Vivian Grevens Malerei basiert auf einem versierten Spiel mit unterschiedlichen Auffassungen von Körper, Sein und Repräsentation. Dabei verschmelzen Konzepte Klassischer Antike, Pop-Art und digitaler Bildwelt. Vivian Grevens Malerei ist charakteristisch für unsere Gegenwart, die geprägt von Internet und Social Media ist und dadurch die Hierarchien zwischen Original, Reproduktion und Simulation auflöst. Zentral ist das Motiv eines zwischenmenschlichen Kontakts und die Suche nach authentischer Identität. Der Komplexität der kunst und zeitgeschichtlichen Bezüge entspricht Grevens malerischer Umgang mit Oberflächen. Teile ihrer Malerei erheben sich als reale Reliefs, die auf gesprayte oder gemalte Fiktion von Körper und Raum treffen. Dabei wechselt die Ästhetik von Grevens Bildern zwischen dem Vokabular physischer Malerei und sphärischer Illusion von LCD-Fenstern.

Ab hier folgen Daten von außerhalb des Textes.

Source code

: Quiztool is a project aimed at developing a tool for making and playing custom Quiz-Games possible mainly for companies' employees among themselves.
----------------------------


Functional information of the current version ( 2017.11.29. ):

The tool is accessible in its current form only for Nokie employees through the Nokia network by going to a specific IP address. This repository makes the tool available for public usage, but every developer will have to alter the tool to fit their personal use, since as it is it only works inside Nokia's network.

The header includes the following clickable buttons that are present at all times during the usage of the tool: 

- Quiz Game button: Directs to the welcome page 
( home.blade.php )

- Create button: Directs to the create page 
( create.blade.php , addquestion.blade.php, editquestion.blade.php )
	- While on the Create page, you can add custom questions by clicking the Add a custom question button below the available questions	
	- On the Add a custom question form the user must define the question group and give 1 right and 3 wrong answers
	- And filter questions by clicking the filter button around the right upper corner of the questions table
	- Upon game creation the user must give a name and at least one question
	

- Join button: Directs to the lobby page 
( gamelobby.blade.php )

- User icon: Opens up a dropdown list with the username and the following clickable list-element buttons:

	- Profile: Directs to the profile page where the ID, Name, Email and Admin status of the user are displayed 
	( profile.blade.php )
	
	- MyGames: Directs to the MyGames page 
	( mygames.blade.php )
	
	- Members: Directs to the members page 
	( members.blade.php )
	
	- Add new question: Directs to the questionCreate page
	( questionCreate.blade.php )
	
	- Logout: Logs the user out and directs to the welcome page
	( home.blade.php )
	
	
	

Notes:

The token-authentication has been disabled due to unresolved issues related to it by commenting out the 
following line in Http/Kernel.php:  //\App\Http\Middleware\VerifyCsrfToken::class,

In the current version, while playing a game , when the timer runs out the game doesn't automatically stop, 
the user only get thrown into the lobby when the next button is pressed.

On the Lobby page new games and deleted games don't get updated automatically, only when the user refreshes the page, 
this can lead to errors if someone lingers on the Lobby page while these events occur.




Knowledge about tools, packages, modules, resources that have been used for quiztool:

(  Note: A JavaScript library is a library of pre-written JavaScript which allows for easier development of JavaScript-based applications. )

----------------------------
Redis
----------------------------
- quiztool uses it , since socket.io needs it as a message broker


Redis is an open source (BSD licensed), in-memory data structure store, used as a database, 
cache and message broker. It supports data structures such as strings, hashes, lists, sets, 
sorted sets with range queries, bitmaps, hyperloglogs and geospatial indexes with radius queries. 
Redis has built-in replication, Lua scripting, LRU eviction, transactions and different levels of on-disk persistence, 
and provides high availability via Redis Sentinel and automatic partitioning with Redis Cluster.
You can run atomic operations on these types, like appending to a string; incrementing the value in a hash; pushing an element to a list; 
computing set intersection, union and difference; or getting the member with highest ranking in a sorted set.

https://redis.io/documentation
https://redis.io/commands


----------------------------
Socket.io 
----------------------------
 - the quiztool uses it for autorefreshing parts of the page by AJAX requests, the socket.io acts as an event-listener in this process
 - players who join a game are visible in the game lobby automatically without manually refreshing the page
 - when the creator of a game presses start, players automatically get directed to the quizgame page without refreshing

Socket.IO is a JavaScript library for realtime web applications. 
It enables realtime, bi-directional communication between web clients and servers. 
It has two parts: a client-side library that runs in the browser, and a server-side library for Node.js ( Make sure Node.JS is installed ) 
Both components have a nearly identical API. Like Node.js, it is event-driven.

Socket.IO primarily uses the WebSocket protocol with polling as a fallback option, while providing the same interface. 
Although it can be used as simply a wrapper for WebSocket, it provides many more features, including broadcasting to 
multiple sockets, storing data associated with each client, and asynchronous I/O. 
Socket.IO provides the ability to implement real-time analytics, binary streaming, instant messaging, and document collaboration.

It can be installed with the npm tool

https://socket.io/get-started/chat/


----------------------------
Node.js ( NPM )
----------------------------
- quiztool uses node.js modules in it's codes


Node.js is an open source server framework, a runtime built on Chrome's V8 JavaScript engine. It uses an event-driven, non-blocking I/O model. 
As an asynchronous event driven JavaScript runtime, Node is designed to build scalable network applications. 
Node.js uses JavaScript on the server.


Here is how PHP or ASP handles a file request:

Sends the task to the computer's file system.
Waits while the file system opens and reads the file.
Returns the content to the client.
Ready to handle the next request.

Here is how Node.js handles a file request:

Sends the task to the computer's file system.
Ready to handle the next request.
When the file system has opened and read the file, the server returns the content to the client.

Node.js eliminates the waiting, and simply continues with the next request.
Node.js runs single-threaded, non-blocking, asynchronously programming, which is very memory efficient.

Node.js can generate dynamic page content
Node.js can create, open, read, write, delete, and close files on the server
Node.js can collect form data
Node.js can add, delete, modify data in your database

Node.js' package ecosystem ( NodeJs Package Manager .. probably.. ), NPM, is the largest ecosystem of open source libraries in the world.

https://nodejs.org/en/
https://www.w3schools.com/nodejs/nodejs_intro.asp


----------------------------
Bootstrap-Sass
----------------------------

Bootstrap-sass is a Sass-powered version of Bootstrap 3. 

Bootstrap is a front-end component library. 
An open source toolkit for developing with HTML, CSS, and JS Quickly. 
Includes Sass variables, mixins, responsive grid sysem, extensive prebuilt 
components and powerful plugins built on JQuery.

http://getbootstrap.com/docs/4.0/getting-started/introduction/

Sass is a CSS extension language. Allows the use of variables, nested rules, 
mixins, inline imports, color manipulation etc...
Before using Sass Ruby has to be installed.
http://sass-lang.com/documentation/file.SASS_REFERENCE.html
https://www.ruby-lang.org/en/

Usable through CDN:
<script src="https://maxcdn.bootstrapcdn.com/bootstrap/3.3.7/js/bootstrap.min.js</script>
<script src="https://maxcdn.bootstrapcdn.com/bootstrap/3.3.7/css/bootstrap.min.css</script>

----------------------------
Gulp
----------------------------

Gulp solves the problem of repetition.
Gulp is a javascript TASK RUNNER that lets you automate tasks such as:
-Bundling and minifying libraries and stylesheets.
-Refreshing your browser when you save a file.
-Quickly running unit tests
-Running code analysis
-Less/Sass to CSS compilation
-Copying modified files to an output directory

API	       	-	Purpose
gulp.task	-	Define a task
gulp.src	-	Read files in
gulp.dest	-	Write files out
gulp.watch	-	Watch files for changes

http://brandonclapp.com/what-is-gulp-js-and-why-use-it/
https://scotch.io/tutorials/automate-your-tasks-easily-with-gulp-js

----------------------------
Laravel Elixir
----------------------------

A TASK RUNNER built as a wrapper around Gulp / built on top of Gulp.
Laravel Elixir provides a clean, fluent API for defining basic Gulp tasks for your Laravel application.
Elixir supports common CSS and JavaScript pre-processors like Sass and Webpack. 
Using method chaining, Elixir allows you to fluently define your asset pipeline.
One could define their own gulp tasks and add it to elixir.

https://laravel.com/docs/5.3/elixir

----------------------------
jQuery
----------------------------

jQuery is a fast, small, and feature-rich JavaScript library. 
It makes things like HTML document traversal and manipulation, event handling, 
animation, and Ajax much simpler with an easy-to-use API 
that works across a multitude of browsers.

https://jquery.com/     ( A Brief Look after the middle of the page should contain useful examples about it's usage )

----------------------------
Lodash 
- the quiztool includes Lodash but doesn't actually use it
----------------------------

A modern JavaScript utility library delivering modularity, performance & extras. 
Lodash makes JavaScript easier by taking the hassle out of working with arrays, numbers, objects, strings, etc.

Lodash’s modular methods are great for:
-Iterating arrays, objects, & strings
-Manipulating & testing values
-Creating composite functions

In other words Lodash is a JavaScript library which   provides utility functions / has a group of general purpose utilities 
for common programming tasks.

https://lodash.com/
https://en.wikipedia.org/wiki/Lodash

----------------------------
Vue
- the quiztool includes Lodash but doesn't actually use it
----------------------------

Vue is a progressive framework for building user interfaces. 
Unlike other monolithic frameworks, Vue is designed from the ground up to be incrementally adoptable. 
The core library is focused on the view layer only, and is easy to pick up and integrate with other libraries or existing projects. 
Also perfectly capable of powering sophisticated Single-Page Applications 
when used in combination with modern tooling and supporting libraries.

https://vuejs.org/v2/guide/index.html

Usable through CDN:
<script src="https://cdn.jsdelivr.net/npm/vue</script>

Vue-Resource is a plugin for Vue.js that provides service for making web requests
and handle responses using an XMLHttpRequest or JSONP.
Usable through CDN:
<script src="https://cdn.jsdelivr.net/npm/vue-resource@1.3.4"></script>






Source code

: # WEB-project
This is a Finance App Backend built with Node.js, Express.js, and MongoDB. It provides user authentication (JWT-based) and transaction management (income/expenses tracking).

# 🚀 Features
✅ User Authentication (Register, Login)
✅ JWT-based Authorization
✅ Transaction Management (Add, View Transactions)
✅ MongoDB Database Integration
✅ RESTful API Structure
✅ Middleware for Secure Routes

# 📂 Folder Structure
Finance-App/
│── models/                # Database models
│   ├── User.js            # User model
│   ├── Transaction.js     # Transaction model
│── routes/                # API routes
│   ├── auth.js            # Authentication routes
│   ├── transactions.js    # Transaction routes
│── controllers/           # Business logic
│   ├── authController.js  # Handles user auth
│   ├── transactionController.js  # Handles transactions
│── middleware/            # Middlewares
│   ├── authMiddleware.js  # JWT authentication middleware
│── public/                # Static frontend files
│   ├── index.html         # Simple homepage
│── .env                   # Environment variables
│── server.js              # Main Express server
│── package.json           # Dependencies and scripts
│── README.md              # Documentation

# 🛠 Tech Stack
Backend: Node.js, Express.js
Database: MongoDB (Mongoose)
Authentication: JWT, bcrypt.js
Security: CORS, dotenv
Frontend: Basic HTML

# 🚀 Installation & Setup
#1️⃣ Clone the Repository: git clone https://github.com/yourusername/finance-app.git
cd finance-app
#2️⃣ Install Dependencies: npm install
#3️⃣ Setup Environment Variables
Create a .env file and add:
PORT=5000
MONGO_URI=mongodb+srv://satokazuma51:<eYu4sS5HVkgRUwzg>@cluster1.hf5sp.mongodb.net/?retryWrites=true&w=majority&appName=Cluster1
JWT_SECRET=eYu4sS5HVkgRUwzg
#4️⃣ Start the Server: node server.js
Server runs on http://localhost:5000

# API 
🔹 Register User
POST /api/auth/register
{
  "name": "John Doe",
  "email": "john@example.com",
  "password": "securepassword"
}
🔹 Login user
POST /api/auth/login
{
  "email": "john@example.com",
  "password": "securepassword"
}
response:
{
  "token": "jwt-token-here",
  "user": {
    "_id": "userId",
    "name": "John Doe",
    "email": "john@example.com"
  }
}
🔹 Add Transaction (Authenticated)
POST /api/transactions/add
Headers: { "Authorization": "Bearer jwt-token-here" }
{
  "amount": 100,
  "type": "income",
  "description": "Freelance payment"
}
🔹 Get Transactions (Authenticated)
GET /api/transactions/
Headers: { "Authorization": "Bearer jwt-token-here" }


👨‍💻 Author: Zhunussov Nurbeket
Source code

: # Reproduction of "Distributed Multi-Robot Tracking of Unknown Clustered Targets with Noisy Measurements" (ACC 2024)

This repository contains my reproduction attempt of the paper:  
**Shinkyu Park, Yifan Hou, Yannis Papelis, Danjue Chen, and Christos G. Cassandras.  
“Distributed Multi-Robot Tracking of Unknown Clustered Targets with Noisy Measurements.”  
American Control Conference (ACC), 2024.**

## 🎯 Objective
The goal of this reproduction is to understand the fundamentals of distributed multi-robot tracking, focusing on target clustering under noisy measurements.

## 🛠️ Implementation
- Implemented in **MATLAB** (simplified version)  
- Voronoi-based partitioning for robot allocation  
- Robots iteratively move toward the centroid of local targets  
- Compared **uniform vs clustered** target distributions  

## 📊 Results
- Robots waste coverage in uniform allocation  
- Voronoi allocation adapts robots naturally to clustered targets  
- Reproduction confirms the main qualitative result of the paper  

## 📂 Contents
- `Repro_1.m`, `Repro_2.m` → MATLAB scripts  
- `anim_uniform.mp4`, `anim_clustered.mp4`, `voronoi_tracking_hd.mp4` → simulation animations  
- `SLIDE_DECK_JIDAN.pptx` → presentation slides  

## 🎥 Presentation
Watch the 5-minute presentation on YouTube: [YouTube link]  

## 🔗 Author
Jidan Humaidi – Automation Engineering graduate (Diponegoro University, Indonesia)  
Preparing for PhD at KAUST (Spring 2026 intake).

Vivian Grevens aktuelle Ausstellung und Serie 0 V ist von diesem konzeptuellen Spiel zwischen realer Körperlichkeit und transzendenten Sphären charakterisiert. Das zentrale Motiv ist die Venus und deren Geschichtlichkeit innerhalb der Darstellung in der Kunst und Bedeutung in der Gesellschaft. Venus gilt als beides, Göttin irdischer und himmlischer Liebe, bekannt für ihre
Schönheit und Fruchtbarkeit. In der Kunstgeschichte wird Venus als überstilisierte menschliche Figur fast immer mit androgynem Geschlecht dargestellt. In diesem Sinn ist der Ausstellungstitel 0 V ein konzeptuelles Wortspiel mit den Bedeutungen „Null Venus“, aber auch „Null Vivian“ und fragt am Ende: Was ist authentische Identität? Denn diese sich durch die Kunstgeschichte ziehende Optimierung menschlicher Körper findet ihren vorläufigen Endpunkt in unserer aktuellen digitalen Welt von Artificial Intelligence und Körpersynthesen. In unseren
Social Media Kanälen wie Instagram und Facebook wird der Körper sprichwörtlich „entweltlicht“ und zur variablen Oberfläche. Während die Malerei Ode noch auf die Vorgängerserie Amor und Psyche und die Darstellung zwischenmenschlicher Interaktion fokussiert, wird in den Arbeiten 0V I, 0V II, 0V III, Aort I und Aort II das Motiv der Venus ausschließlich in Fragmenten
gezeigt, sozusagen als „Close-up“ bestimmter Körperpartien. Dabei geht es Vivian Greven entgegen der kunstgeschichtlichen Tradition nicht um die Erotik der Venus, sondern um das sensorische „Abtasten“ nach Vertrautem. Innerhalb ihrer Malerei „verwickelt“ der Wechsel zwischen sich ineinander schiebende Oberflächen und illusionistischer „Skulpturalität“ den
Betrachter in die Suche nach authentischer Identität. Unweigerlich entfaltet sich vor dem inneren Auge unser gesamtes Repertoire von kulturellem Wissen um die Darstellung von Körpern und damit verbundener gesellschaftlicher Auffassungen über Ideale. Und gleichzeitig katapultieren Vivian Grevens Gemälde einen in das Hier und Jetzt. Das Motiv des Martiniglases setzt diese Auseinandersetzung auf anderer Ebene fort. Obwohl figurativ, scheinen die Gläser wie abstrakte Pendants zu der Darstellung der Venus. Sie fokussieren wie „Brenngläser“ den Blick auf die Realität „dahinter“. Doch man erkennt nichts körperlich Greifbares und gleichzeitig bildet dieses „Nichts“ die Option auf eine Vielzahl neuer Möglichkeiten der (Selbst-) Definitionen.